Scappoose offers gentle foothills and country-style homesteads with unparalleled views of the Cascade Mountain range. Relaxation is a key-attraction, while at the same time offering an easily accessible commute to the metropolitan areas. I-84 East and I-5 North can be reached in 20 minutes and 30 minutes to I-5 in Longview, Washington. The closest commercial airport Portland International Airport (PDX) is only 40 minutes from Scappoose Oregon.
Columbia County, in which the city of Scappoose resides (676 square miles - population 38,800) has the longest area bordering the Columbia River. It is bordered east of Clatsop County and by Washington and Multnomah counties to the south. Columbia County has a wide range in elevation, from the Columbia River at 20 feet above sea level to the western part including the coast range at 2500 feet.
Over 88% of the total land area in Columbia County is forest land. Nearly 50% of the residents in Scappoose claim professional or administrative occupations while the remaining account for having b skills in production, industry and agriculture.
Both sport and commercial fishermen are attracted to Scappoose and Columbia County and can often be seen in the rivers and streams from the highways.
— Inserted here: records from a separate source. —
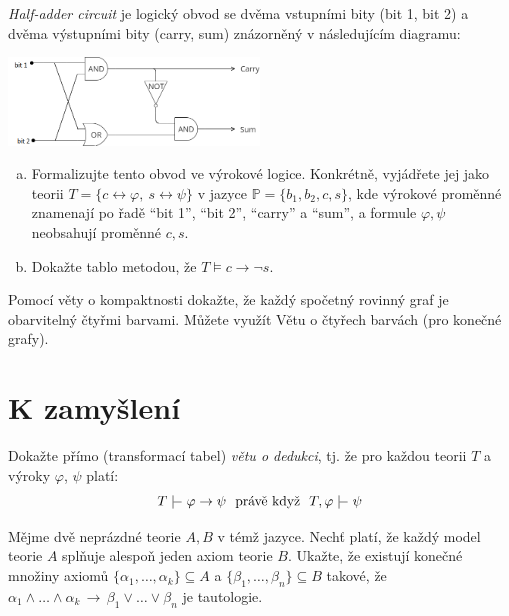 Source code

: \begin{problem}

    \emph{Half-adder circuit} je logický obvod se dvěma vstupními bity (bit 1, bit 2) a dvěma výstupními bity (carry, sum) znázorněný v následujícím diagramu:
    \begin{center}
        \includegraphics[width=0.5\textwidth]{files/half-adder.png}
    \end{center}
    \begin{enumerate}[(a)]
            \item Formalizujte tento obvod ve výrokové logice. Konkrétně, vyjádřete jej jako teorii $T=\{c\leftrightarrow \varphi,\ s\leftrightarrow \psi\}$ v jazyce $\mathbb P=\{b_1,b_2,c,s\}$, kde výrokové proměnné znamenají po řadě ``bit 1'', ``bit 2'', ``carry'' a ``sum'', a formule $\varphi,\psi$ neobsahují proměnné $c,s$.
            \item Dokažte tablo metodou, že $T\models c\to\neg s$.
    \end{enumerate}

\end{problem}


\begin{problem}

    Pomocí věty o kompaktnosti dokažte, že každý spočetný rovinný graf je obarvitelný čtyřmi barvami. Můžete využít Větu o čtyřech barvách (pro konečné grafy).

\end{problem}

        
\section*{K zamyšlení}
        
        
\begin{problem}

    Dokažte přímo (transformací tabel) \emph{větu o dedukci}, tj. že pro každou teorii $T$ a výroky $\varphi$, $\psi$ platí:
    $$
    T \proves \varphi\to\psi\text{\ \ právě když\ \ }T,\varphi\proves  \psi
    $$

\end{problem}


\begin{problem}
    Mějme dvě neprázdné teorie $A, B$ v témž jazyce. Nechť platí, že každý model teorie $A$ splňuje alespoň jeden axiom teorie $B$. Ukažte, že existují konečné množiny axiomů $\{\alpha_1,\dots,\alpha_k\}\subseteq A$ a $\{\beta_1,\dots,\beta_n\}\subseteq B$ takové, že $\alpha_1\wedge\dots\wedge\alpha_k\,\to\,\beta_1\vee\dots\vee\beta_n$ je tautologie.
\end{problem}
The most popular types of fish are salmon, crappe, steelhead, blue gill, trout and sturgeon. Deer and elk abound and are hunted in the forested areas. Duck, geese and pheasants are also abundant on the regulated hunting area of Sauvie Island.
Scappoose was named "gravelly plains" by the Chinook Indians and served as prime Indian hunting grounds. Chief Casino of the Kiersinno Tribe held stewardship over his people and their lands. The plains of wild grass fed herds of elk and deer, the rivers supplied spawning beds for salmon and ancient forests covered the hills.
Scappoose was a meeting place. The Chinook tribes held annual Pow¬Wows complete with feast, trading, gaming and horse races. Descendants of the non¬native settlers from Maine, Kansas, Nebraska, Czechoslovakia and Switzerland continue the Indians' legacy through festivals and celebrations today.
According to "The History of Scappoose" by James Loring Watts, a descendant of the early settlers, the bounty of wildlife astounded Lewis and Clark during their 1804 - 1806 travels, and later captured the attention of migratory fur traders.
Rich in natural resources, Scappoose offered occupations for loggers, brick makers, blacksmiths, shingle millers and dairy farmers in the early years, to gravel mining operators and pickle/sauerkraut makers today. Scappoose residents enjoy their quiet life a short drive away from bustling metropolitan areas.
St. Helens Golf Course in Warren, Oregon features 2,977 yards of golf from the longest tees for a par of 36. Designed by Clarence Johnson/Gordon Johnson, the St. Helens golf course opened in 1957.